Antonio Carlos Jobim, author of that great lyrical celebration
of Ipanema beach and the graceful passing beauty of
its denizens, once said that Brazil is "not for
beginners." And he was right.
Brazilians
still want to have fun, to be sure, and no one is proposing
the abolition of Carnival. Yet as Brazil has embraced
democracy over the past decade, bringing new voices
into the political and social arenas, Brazilians are
beginning to recognize that getting to the future involves
understanding the past.
This
new concern with history is reflected in the recent
vogue for restoring colonial architecture--some of the
most extraordinary examples in the Americas--which was
once allowed to rot or was simply swept away to make
room for modern buildings. In Bahia and São Luis
in Maranhão, splendid baroque churches and 18th-century
townhouses have been magnificently restored; old forts
and ruins of Jesuit missions along the southern frontier
have become popular tourist attractions. But these buildings
are artifacts of the traditional Brazilian history,
while the past that Brazil is rediscovering is replete
with contradictions.
Brazil's
transition to national independence in 1822, unlike
that of its Spanish American neighbors, preserved great
continuity in institutions--the military, the law, and
administration. It was led, after all, by the eldest
son of the Portuguese monarch, who promptly named himself
Emperor Pedro I. Portuguese America, unlike its Spanish-speaking
neighbors, also avoided fragmentation into numerous
new republics. Independent Brazil emerged as a monarchy
with its huge territory intact. The state as it developed
was, as a consequence, highly centralizing, and the
national mythology it spawned depicted the country as
a product almost exclusively of the coastal Portuguese
and the imperial inheritance.
But
today Brazilians are learning a new history. It brings
into focus the unruly Brazil of the escaped slaves who
held out for decades in the backlands of what is today
the state of Alagoas against the Portuguese in the 17th
century; the bloody uprisings in the Amazon, Pernambuco,
and the southern borderlands of Rio Grande do Sul against
the Brazilian empire in the early 19th century; and
the extraordinary messianic communities of the semiarid
interior of Bahia brutally suppressed a century ago
and immortalized by the great Brazilian essayist Euclides
da Cunha in his Rebellion in the Backlands, and more
recently by the Peruvian novelist Mario Vargas Llosa
in his War at the End of the World. The historian Laura
de Mello e Sousa calls this the Brazil of the "unclassified
ones"--the majority of the Brazilian population,
neither white nor black, neither slave master nor slave
in origin, not landowners but squatters and small holders,
not only Portuguese but Italians, Germans, Japanese,
Arabs, and Jews, as well as mestizos, mulattos, Indians,
and Africans, not only bankers but small entrepreneurs
and shopkeepers, not just bishops but African orixás
and Pentecostal pastors.
The
recognition of the "unclassified ones" has
been accompanied by the emergence of movements among
the landless, the indigenous peoples, industrial workers,
Protestants, and others. African Brazilians are perhaps
the most important group now finding a political voice.
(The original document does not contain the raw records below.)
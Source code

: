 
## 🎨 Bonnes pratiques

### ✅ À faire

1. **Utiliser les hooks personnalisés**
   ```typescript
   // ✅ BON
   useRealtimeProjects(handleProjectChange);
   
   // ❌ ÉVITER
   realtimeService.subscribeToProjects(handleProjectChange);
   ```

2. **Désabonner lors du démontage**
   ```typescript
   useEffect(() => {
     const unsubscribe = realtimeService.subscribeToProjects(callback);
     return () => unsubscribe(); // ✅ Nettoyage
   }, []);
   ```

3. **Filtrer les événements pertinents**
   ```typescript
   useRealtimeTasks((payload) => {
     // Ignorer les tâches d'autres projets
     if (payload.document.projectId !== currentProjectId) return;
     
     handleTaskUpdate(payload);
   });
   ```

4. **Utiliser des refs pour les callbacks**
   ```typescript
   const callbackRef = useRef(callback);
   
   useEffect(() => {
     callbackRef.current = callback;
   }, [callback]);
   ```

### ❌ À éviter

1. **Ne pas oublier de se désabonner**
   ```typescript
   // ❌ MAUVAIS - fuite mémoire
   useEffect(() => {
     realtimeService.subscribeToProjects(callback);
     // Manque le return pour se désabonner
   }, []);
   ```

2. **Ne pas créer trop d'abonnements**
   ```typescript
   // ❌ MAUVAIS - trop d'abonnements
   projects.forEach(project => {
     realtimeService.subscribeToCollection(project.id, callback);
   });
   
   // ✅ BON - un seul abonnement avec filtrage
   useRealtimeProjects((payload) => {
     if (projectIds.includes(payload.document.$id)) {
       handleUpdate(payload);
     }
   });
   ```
For centuries, they retained a resilient pluralistic
religious and cultural presence at the core of Brazilian
society, but one barely recognized in the corridors
of elite power until very recently. São Paulo
elected its first black mayor, Celso Pitta, in 1996,
and President Cardoso brought Edson Arantes do Nascimento,
universally known as Pelé, the great Brazilian
soccer star, into his cabinet as minister of sport.
The new vice governor of Rio de Janeiro, Benedita da
Silva, is an African Brazilian born in a Rio favela
(shantytown). As more Afro-Brazilians have moved into
the middle class, black faces have also appeared more
regularly in advertisements and the press.
Brazil's
rediscovery of history challenges above all the peculiar
legacy that has since the 18th century allowed the country's
rulers to graft the imperative of authoritarianism onto
their vision of the future. It was this mindset that
made the French positivists so attractive to the military
officers who overthrew the monarchy in 1889, and to
the generals who seized control in 1964. It is perfectly
summed up in the motto emblazoned across Brazil's national
flag: Ordem e Progresso (Order and Progress). Democracy
in Brazil has all too often been seen as the enemy of
progress, the harbinger of anarchy, disunion, and backwardness.
That, it seems clear, will no longer do.
Brazil's
transformation grows in part out of its recent prosperity.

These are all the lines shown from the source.